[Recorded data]
::::::
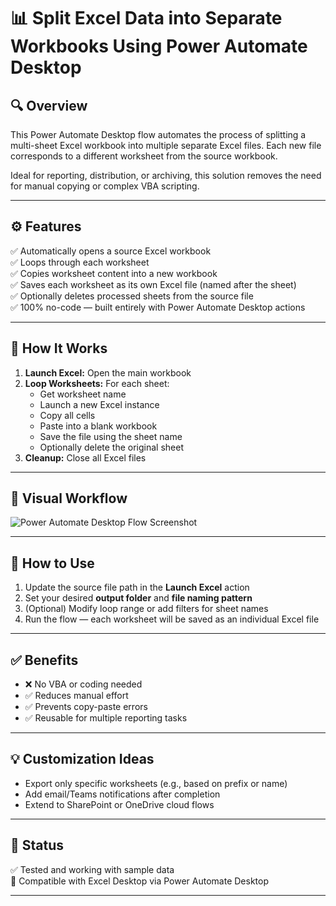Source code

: # 📊 Split Excel Data into Separate Workbooks Using Power Automate Desktop

## 🔍 Overview

This Power Automate Desktop flow automates the process of splitting a multi-sheet Excel workbook into multiple separate Excel files. Each new file corresponds to a different worksheet from the source workbook.

Ideal for reporting, distribution, or archiving, this solution removes the need for manual copying or complex VBA scripting.

---

## ⚙️ Features

✅ Automatically opens a source Excel workbook  
✅ Loops through each worksheet  
✅ Copies worksheet content into a new workbook  
✅ Saves each worksheet as its own Excel file (named after the sheet)  
✅ Optionally deletes processed sheets from the source file  
✅ 100% no-code — built entirely with Power Automate Desktop actions

---

## 🔁 How It Works

1. **Launch Excel:** Open the main workbook  
2. **Loop Worksheets:** For each sheet:
   - Get worksheet name
   - Launch a new Excel instance
   - Copy all cells
   - Paste into a blank workbook
   - Save the file using the sheet name
   - Optionally delete the original sheet
3. **Cleanup:** Close all Excel files

---

## 🧠 Visual Workflow

![Power Automate Desktop Flow Screenshot](<img width="1600" height="900" alt="Screenshot (167)" src="https://github.com/user-attachments/assets/fa04e0e8-c8ec-4705-a0ed-9a4f6670ffa2" />
)

---

## 🚀 How to Use

1. Update the source file path in the **Launch Excel** action  
2. Set your desired **output folder** and **file naming pattern**  
3. (Optional) Modify loop range or add filters for sheet names  
4. Run the flow — each worksheet will be saved as an individual Excel file

---

## ✅ Benefits

- ❌ No VBA or coding needed  
- ✅ Reduces manual effort  
- ✅ Prevents copy-paste errors  
- ✅ Reusable for multiple reporting tasks

---

## 💡 Customization Ideas

- Export only specific worksheets (e.g., based on prefix or name)
- Add email/Teams notifications after completion
- Extend to SharePoint or OneDrive cloud flows

---

## 🏁 Status

✅ Tested and working with sample data  
📂 Compatible with Excel Desktop via Power Automate Desktop

---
::::::
Give back all of the entries above exactly, with the pictures excluded.

Source code

: # 📊 Split Excel Data into Separate Workbooks Using Power Automate Desktop

## 🔍 Overview

This Power Automate Desktop flow automates the process of splitting a multi-sheet Excel workbook into multiple separate Excel files. Each new file corresponds to a different worksheet from the source workbook.

Ideal for reporting, distribution, or archiving, this solution removes the need for manual copying or complex VBA scripting.

---

## ⚙️ Features

✅ Automatically opens a source Excel workbook  
✅ Loops through each worksheet  
✅ Copies worksheet content into a new workbook  
✅ Saves each worksheet as its own Excel file (named after the sheet)  
✅ Optionally deletes processed sheets from the source file  
✅ 100% no-code — built entirely with Power Automate Desktop actions

---

## 🔁 How It Works

1. **Launch Excel:** Open the main workbook  
2. **Loop Worksheets:** For each sheet:
   - Get worksheet name
   - Launch a new Excel instance
   - Copy all cells
   - Paste into a blank workbook
   - Save the file using the sheet name
   - Optionally delete the original sheet
3. **Cleanup:** Close all Excel files

---

## 🧠 Visual Workflow

![Power Automate Desktop Flow Screenshot](<img width="1600" height="900" alt="Screenshot (167)" src="https://github.com/user-attachments/assets/fa04e0e8-c8ec-4705-a0ed-9a4f6670ffa2" />
)

---

## 🚀 How to Use

1. Update the source file path in the **Launch Excel** action  
2. Set your desired **output folder** and **file naming pattern**  
3. (Optional) Modify loop range or add filters for sheet names  
4. Run the flow — each worksheet will be saved as an individual Excel file

---

## ✅ Benefits

- ❌ No VBA or coding needed  
- ✅ Reduces manual effort  
- ✅ Prevents copy-paste errors  
- ✅ Reusable for multiple reporting tasks

---

## 💡 Customization Ideas

- Export only specific worksheets (e.g., based on prefix or name)
- Add email/Teams notifications after completion
- Extend to SharePoint or OneDrive cloud flows

---

## 🏁 Status

✅ Tested and working with sample data  
📂 Compatible with Excel Desktop via Power Automate Desktop

---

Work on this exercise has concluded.